DAS EXPEDITIONSTAGEBUCH EINES EXPEDITIONHUNDES NAMENS RUFUS
Wahrscheinlich hätte ich mich nicht so über die Hitze und meinen Hut beschweren sollen, alte Hundeweisheit. Auf jeden Fall braute sich da wieder einmal ein scheußliches Gewitter zusammen. Die Kamele wurden auf einer Sanddüne notgeparkt und Denis baute mal wieder ganz hektisch das Zelt auf. Die größte Freude ist es ihm, wenn er es schafft, ohne dass das Innenzelt nass wird. Die Menschen soll einer verstehen, da habe ich schon mehr Spaß. Ich hüpfe und springe durch den Regen, werfe mich in den wunderbaren, roten Sand und wälze und wälze mich. Als Tanja dann den Kamelen hinterher, wieder die Düne hinunter ist, bin ich natürlich mitgegangen. Ich konnte gar nicht aufhören mich zu suhlen, so schön ist es. Als Tanja dann so nass und zusammengekauert unter einem Baum saß, dachte ich mir, jetzt gehe ich sie aufmuntern. Anfänglich hat es auch ganz prima geklappt. Sie hat gelächelt, mich am Kopf gestreichelt und freundliche Worte zu mir gesagt. Wahrscheinlich hätte ich mich nicht schütteln sollen, denn nun war sie ebenfalls ganz sandig und sagte auch keine freundliche Worte mehr zu mir. Da es nun noch mehr regnete ging ich zum Camp zurück, um es mir unter einem Kamelsattel bequem zu machen. Mittlerweile hatte Denis das Buschbüro aufgestellt und die gesamte Küche darin aufgebaut. Ich bekam eine kleine Ecke wo ich mich hinlegen durfte. Ab jetzt war wälzen und schütteln verboten. Die Welt sah dann etwas besser aus als Denis mir eine Extraportion Hundefutter in meine Schüssel füllte und meinte, dies sei gut um warm zu bleiben. Als wir dann alle ins Schlafzelt gingen, leider bin ich ja nur im Vorzelt erlaubt, wurde es doch noch recht gemütlich. Die Kamele mahlten neben uns ihr Wiedergekautes, während der Regen unaufhörlich und regelmäßig auf das Zelt prasselte.

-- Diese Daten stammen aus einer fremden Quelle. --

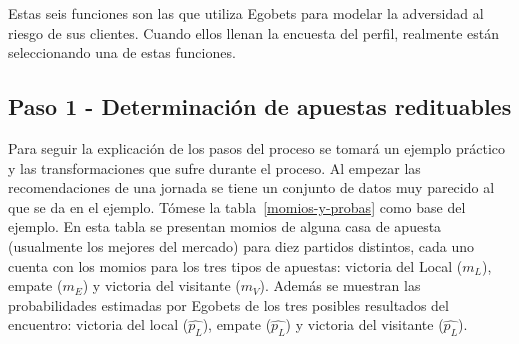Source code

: Estas seis funciones son las que utiliza Egobets para modelar la adversidad al riesgo de sus clientes. Cuando ellos llenan la encuesta del perfil, realmente están seleccionando una de estas funciones.


\subsection{Paso 1 - Determinación de apuestas redituables}
\label{sec:paso-1}


Para seguir la explicación de los pasos del proceso se tomará un ejemplo práctico y las transformaciones que sufre durante el proceso. Al empezar las recomendaciones de una jornada se tiene un conjunto de datos muy parecido al que se da en el ejemplo. Tómese la tabla~\ref{momios-y-probas} como base del ejemplo. En esta tabla se presentan momios de alguna casa de apuesta (usualmente los mejores del mercado) para diez partidos distintos, cada uno cuenta con los momios para los tres tipos de apuestas: victoria del Local ($m_L$), empate ($m_E$) y victoria del visitante ($m_V$). Además se muestran las probabilidades estimadas por Egobets de los tres posibles resultados del encuentro: victoria del local ($\hat{p_L}$), empate ($\hat{p_L}$) y victoria del visitante ($\hat{p_L}$).

\begin{table}[ht]
\centering
{}
\caption{Diez partidos con sus respectivos momios y las probabilidades estimadas por Egobets}
\label{momios-y-probas}
\end{table}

Am nächsten Morgen, wachte ich energiegeladen auf und wunderte mich warum wir nicht weiterzogen. Tanja öffnete die Seile der Kamele, kam nochmals kurz in die Campküche zurück und bestrich sich einen Damper mit Erdnussbutter und Honig. Genau das Richtige bei so einem Sauwetter, dachte ich mir und folgte ihr zu den Kamelen die bereits an saftigen Büschen fraßen. Das Einzige was ich von ihr bekam, waren die Worte, ich sei ein hoffnungsloser Optimist. Das Brot verschlang sie ganz alleine. Es ist eine Leben des Verzichts als Expeditionshund…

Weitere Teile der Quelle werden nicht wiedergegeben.